UH faculty need an active cougarnet account to access HPE DSI’s systems. UHS faculty who are employed on the UH Downtown, Clear Lake, or Victoria Campuses may request DSI to sponsor cougarnet credentials directly at datascience@uh.edu. Note that these credentials are renewed annually.
Other UH employees may be eligible for an allocation. These requests will be evaluated on a case-by-case basis.
Costs
All HPE DSI allocations are free of charge.
Single vs. Multiple
Eligible PIs whose research needs require the utilization of more than one of the HPE DSI’s clusters, may submit an Allocation Request for more than one cluster. HPE DSI does not recommend PIs to have multiple allocations if any of them are not actively used because this generates unnecessary overhead. Allocations for each cluster are evaluated and managed independently.
Duration/Compute Cycle
Allocations run on yearly cycles from September to August.
Renewals
During July, PIs must submit an Allocation Request with the option ‘Renew Existing Project’ by August 1st. This will allow research groups to continue using the clusters without any interruption. It is important that PIs do an assessment of the necessary compute and storage resources that their group will utilize for 1-year.

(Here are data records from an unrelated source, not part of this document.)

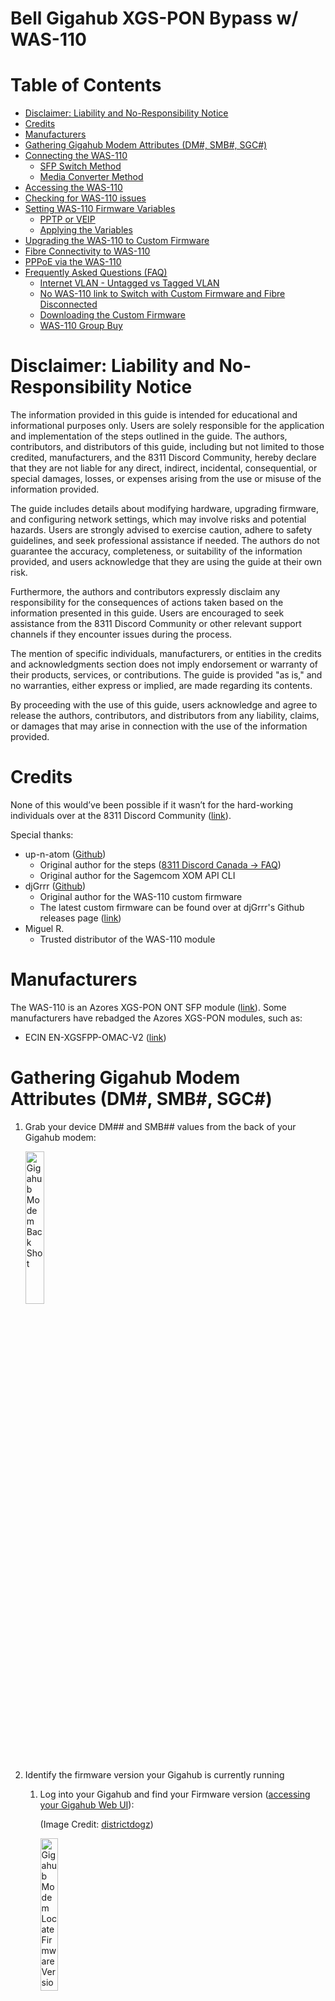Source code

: # Bell Gigahub XGS-PON Bypass w/ WAS-110

<!-- Table of Contents -->

# Table of Contents

- [Disclaimer: Liability and No-Responsibility Notice](#disclaimer-liability-and-no-responsibility-notice)
- [Credits](#credits)
- [Manufacturers](#manufacturers)
- [Gathering Gigahub Modem Attributes (DM#, SMB#, SGC#)](#gathering-gigahub-modem-attributes-dm-smb-sgc)
- [Connecting the WAS-110](#connecting-the-was-110)
  - [SFP Switch Method](#sfp-switch-method)
  - [Media Converter Method](#media-converter-method)
- [Accessing the WAS-110](#accessing-the-was-110)
- [Checking for WAS-110 issues](#checking-for-was-110-issues)
- [Setting WAS-110 Firmware Variables](#setting-was-110-firmware-variables)
  - [PPTP or VEIP](#pptp-or-veip)
  - [Applying the Variables](#applying-the-variables)
- [Upgrading the WAS-110 to Custom Firmware](#upgrading-the-was-110-to-custom-firmware)
- [Fibre Connectivity to WAS-110](#fibre-connectivity-to-was-110)
- [PPPoE via the WAS-110](#pppoe-via-the-was-110)
- [Frequently Asked Questions (FAQ)](#frequently-asked-questions-faq)
  - [Internet VLAN - Untagged vs Tagged VLAN](#internet-vlan---untagged-vs-tagged-vlan)
  - [No WAS-110 link to Switch with Custom Firmware and Fibre Disconnected](#no-was-110-link-to-switch-with-custom-firmware-and-fibre-disconnected)
  - [Downloading the Custom Firmware](#downloading-the-custom-firmware)
  - [WAS-110 Group Buy](#was-110-group-buy)

# Disclaimer: Liability and No-Responsibility Notice

The information provided in this guide is intended for educational and informational purposes only. Users are solely responsible for the
application and implementation of the steps outlined in the guide. The authors, contributors, and distributors of this guide, including but not
limited to those credited, manufacturers, and the 8311 Discord Community, hereby declare that they are not liable for any direct, indirect,
incidental, consequential, or special damages, losses, or expenses arising from the use or misuse of the information provided.

The guide includes details about modifying hardware, upgrading firmware, and configuring network settings, which may involve risks and
potential hazards. Users are strongly advised to exercise caution, adhere to safety guidelines, and seek professional assistance if needed.
The authors do not guarantee the accuracy, completeness, or suitability of the information provided, and users acknowledge that they are
using the guide at their own risk.

Furthermore, the authors and contributors expressly disclaim any responsibility for the consequences of actions taken based on the
information presented in this guide. Users are encouraged to seek assistance from the 8311 Discord Community or other relevant support
channels if they encounter issues during the process.

The mention of specific individuals, manufacturers, or entities in the credits and acknowledgments section does not imply endorsement or
warranty of their products, services, or contributions. The guide is provided "as is," and no warranties, either express or implied, are made
regarding its contents.

By proceeding with the use of this guide, users acknowledge and agree to release the authors, contributors, and distributors from any
liability, claims, or damages that may arise in connection with the use of the information provided.

# Credits

None of this would’ve been possible if it wasn’t for the hard-working individuals over at the 8311 Discord Community ([link](https://discord.com/servers/8311-886329492438671420)).

Special thanks:

- up-n-atom ([Github](https://github.com/up-n-atom))
  - Original author for the steps ([8311 Discord Canada → FAQ](https://discord.com/channels/886329492438671420/1034609993451847680))
  - Original author for the Sagemcom XOM API CLI
- djGrrr ([Github](https://github.com/djGrrr))
  - Original author for the WAS-110 custom firmware
  - The latest custom firmware can be found over at djGrrr's Github releases page ([link](https://github.com/djGrrr/8311-was-110-firmware-builder/releases/latest))
- Miguel R.
  - Trusted distributor of the WAS-110 module

# Manufacturers

The WAS-110 is an Azores XGS-PON ONT SFP module ([link](https://azoresnetworks.com/product/pon-cpe-65.html)). Some manufacturers have rebadged the Azores XGS-PON modules, such
as:

- ECIN EN-XGSFPP-OMAC-V2 ([link](https://ecin.ca/custom-xgs-pon-sfp-stick-module-xgspon-ont-w-t-mac-function-mounted-on-sfp-package/))

# Gathering Gigahub Modem Attributes (DM#, SMB#, SGC#)

1. Grab your device DM## and SMB## values from the back of your Gigahub modem:

   <a href="./doc-assets/images/gigahub-modem-back-shot.png" target="_blank">
    <img src="./doc-assets/images/gigahub-modem-back-shot.png" alt="Gigahub Modem Back Shot" width="25%"/>
   </a>

2. Identify the firmware version your Gigahub is currently running

   1. Log into your Gigahub and find your Firmware version ([accessing your Gigahub Web UI](https://forum.bell.ca/t5/Internet/Questions-about-GigaHub-modem-get-version-retrieve-password-won/m-p/22480/highlight/true#M6316)):

      (Image Credit: [districtdogz](https://discord.com/channels/886329492438671420/1136785888907632914/1182059889770635385))

       <a href="./doc-assets/images/gigahub-modem-locate-firmware-version.png" target="_blank">
           <img src="./doc-assets/images/gigahub-modem-locate-firmware-version.png" alt="Gigahub Modem Locate Firmware Version" width="25%"/>
       </a>

   2. Match your firmware version to the relative SGC# in the 8311 Discord channel ([link](https://discord.com/channels/886329492438671420/1162279893388759122/1178568978071818240))
      - Known firmware versions and their corresponding SGC#:
           <table>
               <thead>
                   <tr>
                       <th>Device</th>
                       <th>Version</th>
                       <th>SGC#</th>
                   </tr>
               </thead>
               <tbody>
                   <tr>
                       <td>Home Hub 4000</td>
                       <td>1.7.2</td>
                       <td>SGC821011A</td>
                   </tr>
                   <tr>
                       <td>Home Hub 4000</td>
                       <td>1.7.8.1</td>
                       <td>SGC8210140</td>
                   </tr>
                   <tr>
                       <td>Home Hub 4000</td>
                       <td>1.7.11</td>
                       <td>SGC8210154</td>
                   </tr>
                   <tr>
                       <td>Giga Hub</td>
                       <td>1.16.3</td>
                       <td>SGC830006E</td>
                   </tr>
                   <tr>
                       <td>Giga Hub</td>
                       <td>1.16.5</td>
                       <td>SGC830007C</td>
                   </tr>
                   <tr>
                       <td>Giga Hub</td>
                       <td>1.19.5.1</td>
                       <td>SGC83000C8</td>
                   </tr>
                   <tr>
                       <td>Giga Hub</td>
                       <td>1.19.5.4</td>
                       <td>SGC83000D0</td>
                   </tr>
                   <tr>
                       <td>Giga Hub</td>
                       <td>1.19.6</td>
                       <td>SGC83000DC</td>
                   </tr>
               </tbody>
           </table>

# Connecting the WAS-110

## Directly into SFP NIC Method

Plug the WAS-110 directly into your SFP NIC (e.g. Intel X520-DA2, Mellanox ConnectX-3, etc.) and set the host IP to 192.168.11.100/24.

## SFP Switch Method

Accessing the WAS-110 via a switch is possible if you have a 10G switch ready to go.

<!-- image reference to was-110-connectivty-via-switch.png -->
<a href="./doc-assets/images/was-110-connectivty-via-switch.png" target="_blank">
    <img src="./doc-assets/images/was-110-connectivty-via-switch.png" alt="WAS-110 Connectivity via Switch" width="50%"/>
</a>

Some switches require you to have the fibre connected to establish a link. After you have the custom firmware, you can setup the WAS-110
to link without fibre connected (see [FAQ](#frequently-asked-question-faq)).

## Media Converter Method

If you don’t have a switch or the switch is not linking with your WAS-110, a media converter will work instead.

<!-- image reference to was-110-connectivty-via-media-converter.png -->
<a href="./doc-assets/images/was-110-connectivty-via-media-converter.png" target="_blank">
    <img src="./doc-assets/images/was-110-connectivty-via-media-converter.png" alt="WAS-110 Connectivity via Media Converter" width="50%"/>
</a>

# Accessing the WAS-110

1. Confirm you can access the WAS-110 by pinging it from your client device/virtual machine:

   <a href="./doc-assets/images/was-110-access-ping-confirmation.png" target="_blank">
    <img src="./doc-assets/images/was-110-access-ping-confirmation.png" alt="WAS-110 Access Ping Confirmation" width="50%"/>
   </a>

2. Go to [http://192.168.11.1](http://192.168.11.1) login with `admin` and password `QsCg@7249#5281`:

   <a href="./doc-assets/images/was-110-access-web-ui.png" target="_blank">
    <img src="./doc-assets/images/was-110-access-web-ui.png" alt="WAS-110 Access Web UI" width="50%"/>
   </a>

3. Go to the Service tab and tick the box on SSH:

   <a href="./doc-assets/images/was-110-access-web-ui-ssh.png" target="_blank">
    <img src="./doc-assets/images/was-110-access-web-ui-ssh.png" alt="WAS-110 Access Web UI SSH" width="50%"/>
   </a>

4. Start up a terminal and SSH into the WAS-110 with login `root` and password `QpZm@4246#5753`:

   - Linux
     - `ssh -oHostKeyAlgorithms=+ssh-rsa -oPubkeyAcceptedKeyTypes=+ssh-rsa root@192.168.11.1`
   - Windows 11
     - `ssh root@192.168.11.1`

   <a href="./doc-assets/images/was-110-access-ssh-windows.png" target="_blank">
    <img src="./doc-assets/images/was-110-access-ssh-windows.png" alt="WAS-110 Access Web UI SSH" width="50%"/>
   </a>

   - If you had logged into the stick and it rebooted on you, you’ll have to clear your known_hosts file otherwise you’ll get an error since the WAS-110’s SSH RSA fingerprint key changes after every reboot.

# Checking for WAS-110 issues

Check for issues on the WAS-110 by running the command below and ensuring that it returns nothing:

```shell
VOLS="kernelA bootcoreA rootfsA kernelB bootcoreB rootfsB rootfs_data ptconf" ; i=0; for VOL in $VOLS; do VOLID=$(ubinfo /dev/ubi0 -N "$VOL" 2>/dev/null | grep 'Volume ID:' | awk '{print $3}'); [ -z "$VOLID" ] && echo "Volume $VOL missing" || [ "$VOLID" -eq "$i" ] 2>/dev/null || echo "Volume $VOL misplaced (should be ID $i, not $VOLID)"; i=$((i+1)); done
```

<!-- was-110-checking-for-issues.png -->
<a href="./doc-assets/images/was-110-checking-for-issues.png" target="_blank">
    <img src="./doc-assets/images/was-110-checking-for-issues.png" alt="WAS-110 Checking for Issues" width="50%"/>
</a>

If you run into issues, seek support from the 8311 Discord community ([link](https://discord.com/channels/886329492438671420/1173846818535247904/1173846818535247904)).

# Setting WAS-110 Firmware Variables

## PPTP or VEIP

You need to know if you're on PPTP or VEIP. Check up-n-atom's guide on Discord ([link](https://discord.com/channels/886329492438671420/1162279893388759122/1178570504496496692)).

## Applying the Variables

1. Ensure no issues are coming up with the WAS-110 (see [here](#checking-for-was-110-issues))
2. Issue the following commands while SSHed into the WAS-110 (replace your DM## , SMB##, and SGC## where applicable:

   ```shell
   # mib_file
   fw_setenv mib_file
   fw_setenv mib_file

   # 8311_device_sn
   # Replace DM############# with your DM## value from the back of your modem
   fw_setenv 8311_device_sn DM#############
   fw_setenv 8311_device_sn DM#############

   # 8311_gpon_sn
   # Replace SMB######### with your SMB## value from the back of your modem
   fw_setenv 8311_gpon_sn SMB#########
   fw_setenv 8311_gpon_sn SMB#########

   # 8311_equipment_id
   # Replace 56## with the corresponding id for your modem
   #    5689 is for the Home Hub 4000
   #    5690 is for the Giga Hub
   fw_setenv 8311_equipment_id 56##
   fw_setenv 8311_equipment_id 56##

   # 8311_hw_ver
   # Replace Fast56####### with the corresponding hardware version for your modem
   #   Fast5689Bell  is for the Home Hub 4000
   #   Fast5689EBell is for the Giga Hub
   fw_setenv 8311_hw_ver Fast56#######
   fw_setenv 8311_hw_ver Fast56#######

   # 8311_reg_id_hex
   fw_setenv 8311_reg_id_hex 00
   fw_setenv 8311_reg_id_hex 00

   # 8311_sw_verA
   # Replace SGC####### with your SGC## value from the back of your modem
   fw_setenv 8311_sw_verA SGC#######
   fw_setenv 8311_sw_verA SGC#######

   # 8311_sw_verB
   # Replace SGC####### with your SGC## value from the back of your modem
   fw_setenv 8311_sw_verB SGC#######
   fw_setenv 8311_sw_verB SGC#######

   # 8311_mib_file
   # VEIP = /etc/mibs/prx300_1V.ini
   # PPTP = /etc/mibs/prx300_1U.ini
   # Check up-n-atom's guide on Discord for more info on the XOM API CLI
   fw_setenv 8311_mib_file /etc/mibs/prx300_1V.ini
   fw_setenv 8311_mib_file /etc/mibs/prx300_1V.ini

   # 8311_cp_hw_ver
   fw_setenv 8311_cp_hw_ver_sync 1
   fw_setenv 8311_cp_hw_ver_sync 1
   ```

   Note: Duplication of the commands are intentional

   Screenshot of applying the variables:
   <!-- was-110-applying-firmware-environment-variables.png -->
    <a href="./doc-assets/images/was-110-applying-firmware-environment-variables.png" target="_blank">
         <img src="./doc-assets/images/was-110-applying-firmware-environment-variables.png" alt="WAS-110 Applying Firmware Environment Variables" width="50%"/>
    </a>

# Upgrading the WAS-110 to Custom Firmware

1. Ensure no issues are coming up with the WAS-110 (see [here](#checking-for-was-110-issues))
2. Download the latest firmware from djGrrr's Github releases page ([link](https://github.com/djGrrr/8311-was-110-firmware-builder/releases/latest))
3. Extract `local-upgrade.img` from the archive file you just downloaded
4. On the WAS-110’s WEB UI:

   - Upgrade to the custom firmware (note: you have to do this twice):

     - Select `browse` and select the `local-upgrade.img` file
     - Select Upgrade
     - Module will reboot

     <!-- was-110-firmware-upgrade-webui.png -->
        <a href="./doc-assets/images/was-110-firmware-upgrade-webui.png" target="_blank">
            <img src="./doc-assets/images/was-110-firmware-upgrade-webui.png" alt="WAS-110 Firmware Upgrade Web UI" width="50%"/>
        </a>

   - After the module comes back up, ensure there are no issues (see [here](#checking-for-was-110-issues))
   - Add the failsafe file to the module to ensure we can recover it if something goes wrong:

     ```shell
     touch /ptconf/.failsafe
     ```

   - Repeat the firmware upgrade from the previous step (yes, you must do this twice)
   - After the module comes back up a second time, ensure there are no issues (see [here](#checking-for-was-110-issues))

5. Leave the WAS-110 plugged in and ensure it stays up for 5 minutes without rebooting, you can spam pings to 192.168.11.1 to see if the
   device stays up.
6. If all is good, you can remove the failsafe and reboot the stick:

   ```shell
   rm -f /ptconf/.failsafe
   reboot
   ```

# Fibre Connectivity to WAS-110

1. Plug the fibre into your WAS-110
2. In the WAS-110’s Web UI at Status → PON, ensure it shows an ONU State of O5.
   - If it’s not showing O5, either:
     - Your fibre isn't connected properly
     - Your firmware variables are incorrect

<!-- was-110-fibre-connectivity-webui.png -->
<a href="./doc-assets/images/was-110-fibre-connectivity-webui.png" target="_blank">
    <img src="./doc-assets/images/was-110-fibre-connectivity-webui.png" alt="WAS-110 Fibre Connectivity Web UI" width="50%"/>
</a>

# PPPoE via the WAS-110

Using your choice of router (i.e. OPNSense, PFSense, Ubiquiti Dream Machine, etc.), setup PPPoE (b1id/password) like you normally
would’ve done with the Gigahub.

# Frequently Asked Questions (FAQ)

## Internet VLAN - Untagged vs Tagged VLAN

The custom firmware will default to untagging the Internet VLAN for PPPoE.

If you still wish to have the Internet Service VLAN tagged to 35, check the djGrrr’s docs on Github ([link](https://github.com/djGrrr/8311-was-110-firmware-builder))

## No WAS-110 link to Switch with Custom Firmware and Fibre Disconnected

The WAS-110 asserts RX_LOS which some switches (e.g. Mikrotik) monitor to establish a link. You need to disable this.

1. Re-establish connectivity from the device that you previously SSHed the WAS-110 from
2. Issue the following SSH commands to update the 8311_rx_los variable to a value of 0
   ```shell
   fw_setenv 8311_rx_los 0
   fw_setenv 8311_rx_los 0
   ```
3. Reconnect the WAS-110 into the switch, you should now get a link even with the fibre disconnected

## Downloading the Custom Firmware

The latest WAS-110 custom firmware can be obtained from djGrrr's github releases ([link](https://github.com/djGrrr/8311-was-110-firmware-builder/releases/latest)).

## WAS-110 Group Buy

If you’re interested in obtaining one through a group buy, check out the 8311 Discord Buy and Sell channel ([link](https://discord.com/channels/886329492438671420/1133904770374062130)).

If no such renewal is received by HPE DSI, access to that allocation will be locked by the first week of October of the new compute cycle. HPE DSI will send reminders of these important dates.
Any accounts which remain locked for 12-months, will be deleted. Including 100% of the data and files in the PI’s project directory, all its subdirectories, as well as all the home directories of the group members with accounts in that specific allocation.
It is the responsibility of the PIs to inform HPE DSI in writing if they have a written agreement binding them to keep access to their research data in HPE DSI systems for a year or more. HPE DSI reserves the right to delete such data, should PIs fail to communicate this information.
Request
Eligible PIs may submit an Allocation Request at any point in time.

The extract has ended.